**DESCRIPTION OF THE TASK**:
The reply should consist of one number, the count of lines below in which the word "também" appears.

**INPUT FOR THIS TASK**:
--
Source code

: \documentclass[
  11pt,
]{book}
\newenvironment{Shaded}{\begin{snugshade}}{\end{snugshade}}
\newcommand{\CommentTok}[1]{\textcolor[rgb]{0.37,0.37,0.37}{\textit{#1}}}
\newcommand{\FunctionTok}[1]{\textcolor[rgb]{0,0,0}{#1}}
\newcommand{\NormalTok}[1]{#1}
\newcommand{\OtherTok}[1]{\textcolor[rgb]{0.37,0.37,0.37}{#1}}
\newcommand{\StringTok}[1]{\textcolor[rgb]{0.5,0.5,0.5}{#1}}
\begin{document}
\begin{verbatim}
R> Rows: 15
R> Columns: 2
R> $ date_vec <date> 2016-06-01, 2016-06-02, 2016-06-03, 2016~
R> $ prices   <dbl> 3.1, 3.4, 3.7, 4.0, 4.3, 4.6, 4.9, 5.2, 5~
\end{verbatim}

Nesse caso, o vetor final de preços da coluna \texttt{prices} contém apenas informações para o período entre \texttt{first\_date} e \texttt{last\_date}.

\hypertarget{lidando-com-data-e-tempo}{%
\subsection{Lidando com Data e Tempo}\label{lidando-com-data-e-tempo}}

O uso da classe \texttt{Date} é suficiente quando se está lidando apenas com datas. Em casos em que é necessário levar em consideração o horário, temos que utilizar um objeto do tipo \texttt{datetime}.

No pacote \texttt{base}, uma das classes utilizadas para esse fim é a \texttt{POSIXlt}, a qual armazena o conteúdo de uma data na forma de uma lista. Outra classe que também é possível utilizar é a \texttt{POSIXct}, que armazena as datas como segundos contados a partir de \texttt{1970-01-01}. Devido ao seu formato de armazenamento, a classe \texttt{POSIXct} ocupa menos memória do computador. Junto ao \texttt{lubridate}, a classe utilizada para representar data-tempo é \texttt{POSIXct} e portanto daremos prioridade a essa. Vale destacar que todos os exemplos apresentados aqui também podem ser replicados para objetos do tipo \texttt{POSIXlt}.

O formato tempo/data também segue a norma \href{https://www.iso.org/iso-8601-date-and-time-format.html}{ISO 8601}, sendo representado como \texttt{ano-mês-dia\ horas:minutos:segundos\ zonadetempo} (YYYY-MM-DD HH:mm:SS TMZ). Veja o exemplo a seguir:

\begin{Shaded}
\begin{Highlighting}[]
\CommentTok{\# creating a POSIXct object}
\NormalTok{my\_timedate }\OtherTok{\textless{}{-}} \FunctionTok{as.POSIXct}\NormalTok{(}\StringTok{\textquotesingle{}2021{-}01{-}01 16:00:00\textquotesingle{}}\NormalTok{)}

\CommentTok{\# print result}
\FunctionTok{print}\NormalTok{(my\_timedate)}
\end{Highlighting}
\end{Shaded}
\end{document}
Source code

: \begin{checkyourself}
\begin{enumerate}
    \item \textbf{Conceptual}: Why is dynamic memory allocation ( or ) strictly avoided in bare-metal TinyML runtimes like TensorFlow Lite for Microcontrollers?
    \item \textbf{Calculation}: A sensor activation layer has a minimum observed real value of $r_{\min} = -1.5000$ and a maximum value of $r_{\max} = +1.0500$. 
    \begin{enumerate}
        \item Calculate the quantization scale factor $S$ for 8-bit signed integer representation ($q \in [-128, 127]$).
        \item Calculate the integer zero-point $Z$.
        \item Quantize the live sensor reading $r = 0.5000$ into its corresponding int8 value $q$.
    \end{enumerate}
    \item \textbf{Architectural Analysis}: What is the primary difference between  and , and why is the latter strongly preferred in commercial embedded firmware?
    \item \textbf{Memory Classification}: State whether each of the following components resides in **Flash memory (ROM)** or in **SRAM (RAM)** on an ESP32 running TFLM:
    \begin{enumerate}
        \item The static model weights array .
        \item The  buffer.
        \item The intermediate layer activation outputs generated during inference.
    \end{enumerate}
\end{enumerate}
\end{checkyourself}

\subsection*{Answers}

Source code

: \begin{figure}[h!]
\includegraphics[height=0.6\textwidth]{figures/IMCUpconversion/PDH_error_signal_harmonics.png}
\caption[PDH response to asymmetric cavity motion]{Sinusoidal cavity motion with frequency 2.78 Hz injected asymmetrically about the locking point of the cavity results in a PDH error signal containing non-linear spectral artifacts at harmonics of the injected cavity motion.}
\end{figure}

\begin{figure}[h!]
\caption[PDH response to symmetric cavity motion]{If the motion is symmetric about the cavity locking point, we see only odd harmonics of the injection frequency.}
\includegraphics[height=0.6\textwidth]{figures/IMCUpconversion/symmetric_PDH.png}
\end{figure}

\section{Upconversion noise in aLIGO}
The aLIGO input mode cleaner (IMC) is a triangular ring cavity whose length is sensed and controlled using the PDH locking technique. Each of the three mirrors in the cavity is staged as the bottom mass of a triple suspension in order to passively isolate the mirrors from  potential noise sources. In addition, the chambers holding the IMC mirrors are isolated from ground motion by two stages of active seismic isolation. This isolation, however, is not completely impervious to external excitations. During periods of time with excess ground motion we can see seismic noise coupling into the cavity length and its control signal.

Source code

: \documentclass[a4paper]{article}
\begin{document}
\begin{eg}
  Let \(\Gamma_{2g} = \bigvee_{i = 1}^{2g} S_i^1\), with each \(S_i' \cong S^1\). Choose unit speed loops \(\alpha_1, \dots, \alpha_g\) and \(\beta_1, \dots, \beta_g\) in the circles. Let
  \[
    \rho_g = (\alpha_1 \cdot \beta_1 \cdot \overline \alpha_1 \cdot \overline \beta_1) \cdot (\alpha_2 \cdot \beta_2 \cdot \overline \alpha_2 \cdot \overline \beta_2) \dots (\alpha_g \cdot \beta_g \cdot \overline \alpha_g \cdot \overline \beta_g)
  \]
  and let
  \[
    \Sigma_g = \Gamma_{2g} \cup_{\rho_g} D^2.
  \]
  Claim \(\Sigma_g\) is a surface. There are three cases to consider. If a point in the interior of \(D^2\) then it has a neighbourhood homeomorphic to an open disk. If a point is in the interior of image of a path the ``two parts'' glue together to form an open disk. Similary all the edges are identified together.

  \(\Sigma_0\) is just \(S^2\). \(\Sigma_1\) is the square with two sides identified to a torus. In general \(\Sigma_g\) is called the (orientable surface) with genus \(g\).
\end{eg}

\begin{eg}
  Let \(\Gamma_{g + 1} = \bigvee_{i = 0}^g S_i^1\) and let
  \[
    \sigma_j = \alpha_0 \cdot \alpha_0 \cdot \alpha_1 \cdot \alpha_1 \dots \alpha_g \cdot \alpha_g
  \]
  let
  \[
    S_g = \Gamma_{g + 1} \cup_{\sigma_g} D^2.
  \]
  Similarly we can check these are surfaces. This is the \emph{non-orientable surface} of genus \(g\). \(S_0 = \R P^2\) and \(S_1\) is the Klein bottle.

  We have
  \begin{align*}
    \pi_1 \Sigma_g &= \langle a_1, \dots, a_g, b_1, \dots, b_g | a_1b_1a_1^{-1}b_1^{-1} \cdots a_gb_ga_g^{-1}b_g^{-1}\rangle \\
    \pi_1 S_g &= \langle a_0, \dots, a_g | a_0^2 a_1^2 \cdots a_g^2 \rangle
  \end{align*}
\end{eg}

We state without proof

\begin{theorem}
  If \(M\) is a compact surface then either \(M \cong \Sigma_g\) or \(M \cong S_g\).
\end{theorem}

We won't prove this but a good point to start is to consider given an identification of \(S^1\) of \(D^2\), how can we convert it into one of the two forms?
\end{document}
--
**RESULT**:
2